Binance, obviously, doesn’t like this. They’ve been the opposite poster child of FTX. They were the target of investigative pieces from journalists as well as regulators around the world. CZ and Binance had practically been on a world tour in the past few years to rally regulators and former policymakers to their side. It must’ve cost Binance a substantial amount of capital lobbying retired policymakers as their “advisors”.
Somehow, Binance might have caught wind of the situation at FTX and Alameda Research and decided to catalyze further panic by dumping FTT on the open market. Although Binance has denied this. And also, we shouldn’t blame Binance for what happened. If FTX had really been commingling users’ funds with Alameda Research in a savvy way via FTT collateralization, it might have been… criminal. If FTX is kosher, no matter what happens to FTT, it shouldn’t be enough to make the entire exchange insolvent.
For now, we have a new god-king in crypto: Changpeng Zhao.
You don’t want to be the main character. Actually, let me be more specific. In crypto, we’ve seen times and times again those who acquire wealth and fame too quickly let it get the best of them. When everything seems to be working extremely well, ask yourself; do I have enough people around me that will say “no, dude, that’s stupid and dangerous, don’t do that”. If you don’t have these people around you, it won’t take long for you to walk into an extremely obvious land mine. In this case, SBF had an extremely profitable empire printing a stupid amount of money every year, but he was still able to mess it all up. And oh, if somebody claims to be an effective altruist, maybe try to dig deeper and see if there’s anything off — I’d rather trust a person that blatantly says they want to get rich.

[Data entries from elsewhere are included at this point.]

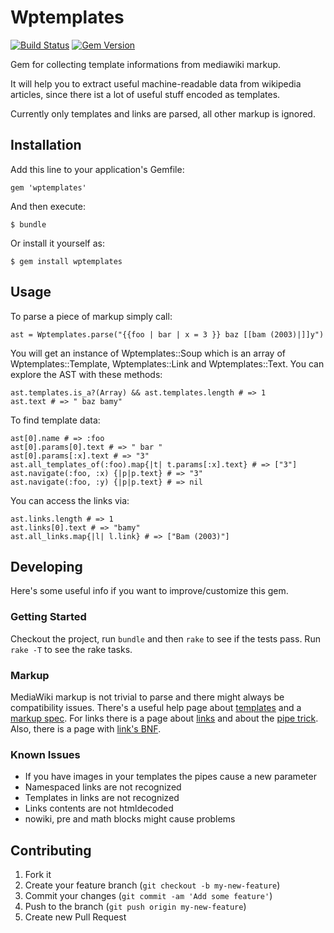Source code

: # Wptemplates

[![Build Status](https://travis-ci.org/bxt/wptemplates.png?branch=master)](https://travis-ci.org/bxt/wptemplates)
[![Gem Version](https://badge.fury.io/rb/wptemplates.png)](http://badge.fury.io/rb/wptemplates)

Gem for collecting template informations from mediawiki markup. 

It will help you to extract useful machine-readable data from
wikipedia articles, since there ist a lot of useful stuff
encoded as templates.

Currently only templates and links are parsed, all other markup is ignored.

## Installation

Add this line to your application's Gemfile:

    gem 'wptemplates'

And then execute:

    $ bundle

Or install it yourself as:

    $ gem install wptemplates

## Usage

To parse a piece of markup simply call:

<!-- EXAMPLES:INIT -->
    ast = Wptemplates.parse("{{foo | bar | x = 3 }} baz [[bam (2003)|]]y")

<!-- /EXAMPLES -->

You will get an instance of Wptemplates::Soup which is an array of
Wptemplates::Template, Wptemplates::Link and Wptemplates::Text. 
You can explore the AST with these methods:

<!-- EXAMPLES:intro -->
    ast.templates.is_a?(Array) && ast.templates.length # => 1
    ast.text # => " baz bamy"
<!-- /EXAMPLES -->

To find template data:

<!-- EXAMPLES:templates -->
    ast[0].name # => :foo
    ast[0].params[0].text # => " bar "
    ast[0].params[:x].text # => "3"
    ast.all_templates_of(:foo).map{|t| t.params[:x].text} # => ["3"]
    ast.navigate(:foo, :x) {|p|p.text} # => "3"
    ast.navigate(:foo, :y) {|p|p.text} # => nil
<!-- /EXAMPLES -->

You can access the links via: 

<!-- EXAMPLES:links -->
    ast.links.length # => 1
    ast.links[0].text # => "bamy"
    ast.all_links.map{|l| l.link} # => ["Bam (2003)"]
<!-- /EXAMPLES -->

## Developing

Here's some useful info if you want to improve/customize this gem. 

### Getting Started

Checkout the project, run `bundle` and then `rake` to see if the tests
pass. Run `rake -T` to see the rake tasks. 

### Markup

MediaWiki markup is not trivial to parse and there might always
be compatibility issues. There's a useful help page about 
[templates][tmplh] and a [markup spec][mspec]. For links there
is a page about [links][linkh] and about the [pipe trick][ptrkh]. 
Also, there is a page with [link's BNF][lnbnf]. 

### Known Issues

* If you have images in your templates the pipes cause a new parameter
* Namespaced links are not recognized
* Templates in links are not recognized
* Links contents are not htmldecoded
* nowiki, pre and math blocks might cause problems

## Contributing

1. Fork it
2. Create your feature branch (`git checkout -b my-new-feature`)
3. Commit your changes (`git commit -am 'Add some feature'`)
4. Push to the branch (`git push origin my-new-feature`)
5. Create new Pull Request

[tmplh]: http://en.wikipedia.org/wiki/Help:Template#Usage_syntax "English Wikipedia Template help page, syntax section"
[mspec]: http://www.mediawiki.org/wiki/Markup_spec "MediaWiki Markup spec"
[linkh]: http://en.wikipedia.org/wiki/Help:Link "English Wikipedia Link help page"
[ptrkh]: http://en.wikipedia.org/wiki/Help:Pipe_trick "English Wikipedia Pipe trick help page"
[lnbnf]: http://www.mediawiki.org/wiki/Markup_spec/BNF/Links "MediaWiki Link BNF"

Sometimes, I try to take stock of the fact that I’ve been in the space for almost 6 years; made a good income; build skillsets, and networked along the way, but haven’t really “made it”. If the last sentence sounds like copium, trust your instinct. I used to beat myself up knowing that there are people who got into NFT in 2021, hit the jackpot, and made mid-8 figures in 6 months. The truth is, I don’t know how I would become if that happened to me. Too many young people got destroyed by becoming too wealthy too quickly without experiencing setbacks and having the necessary experience to manage large-scale operations. By operations, I don’t only mean your organization or capital, but also your life.